The other night, I was reading a magazine while my 3-year-old nephew ate dinner.
“Wait wait wait!” he yelled.
“What?”
“You have to go back and get that,” he said and pointed to the magazine.
I flipped backwards and saw one of those paper subscription ad inserts. “This?”
“Yeah!” he said. “Get that!”
Well, okay. I don’t mind him asking for a useless piece of paper because it’s better than him asking me for soda (not allowed), candy (I probably ate it all first), or inappropriate movies (though his two favorite movies at the moment are Hellboy and The Dark Knight, both of which his father let him watch). I tore out the insert and handed it to him. Diplomatically, he slid it back across the table to me.
“No,” he explained, “You need this for your tampons.”
“Um…what?”
“Your tampons,” he said, slowly and deliberately, the way he always talks when he thinks I’m a hopeless idiot who doesn’t understand anything.
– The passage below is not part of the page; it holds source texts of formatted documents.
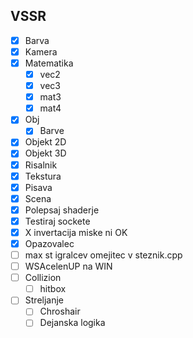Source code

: ## VSSR
- [X] Barva
- [X] Kamera
- [X] Matematika
  - [X] vec2
  - [X] vec3
  - [X] mat3
  - [X] mat4
- [X] Obj
  - [X] Barve
- [X] Objekt 2D
- [X] Objekt 3D
- [X] Risalnik
- [X] Tekstura
- [X] Pisava
- [X] Scena
- [X] Polepsaj shaderje
- [X] Testiraj sockete
- [X] X invertacija miske ni OK
- [X] Opazovalec
- [ ] max st igralcev omejitec v steznik.cpp
- [ ] WSAcelenUP na WIN
- [ ] Collizion
  - [ ] hitbox
- [ ] Streljanje
  - [ ] Chroshair
  - [ ] Dejanska logika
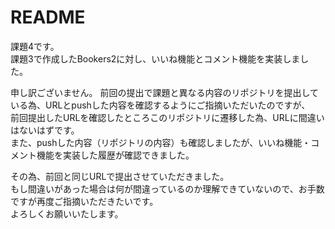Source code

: # README
課題4です。  
課題3で作成したBookers2に対し、いいね機能とコメント機能を実装しました。  

申し訳ございません。
前回の提出で課題と異なる内容のリポジトリを提出している為、URLとpushした内容を確認するようにご指摘いただいたのですが、  
前回提出したURLを確認したところこのリポジトリに遷移した為、URLに間違いはないはずです。  
また、pushした内容（リポジトリの内容）も確認しましたが、いいね機能・コメント機能を実装した履歴が確認できました。  

その為、前回と同じURLで提出させていただきました。  
もし間違いがあった場合は何が間違っているのか理解できていないので、お手数ですが再度ご指摘いただきたいです。  
よろしくお願いいたします。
“Mm-hm,” I said, taking the paper insert. “I’ll keep this, then…for my tampons.”
He finished his dinner and I finished the magazine, and we sat around for awhile playing Where’s Waldo until his mom came home. I told her about the tampon episode, and she guessed that maybe he’d seen someone take a tampon ad out of a magazine? Which is nice, because it means he’s being thoughtful and cares about my finances. As I was leaving, I asked him if he wanted the paper back for the tampons.
He rolled his eyes. “I don’t need tampons.”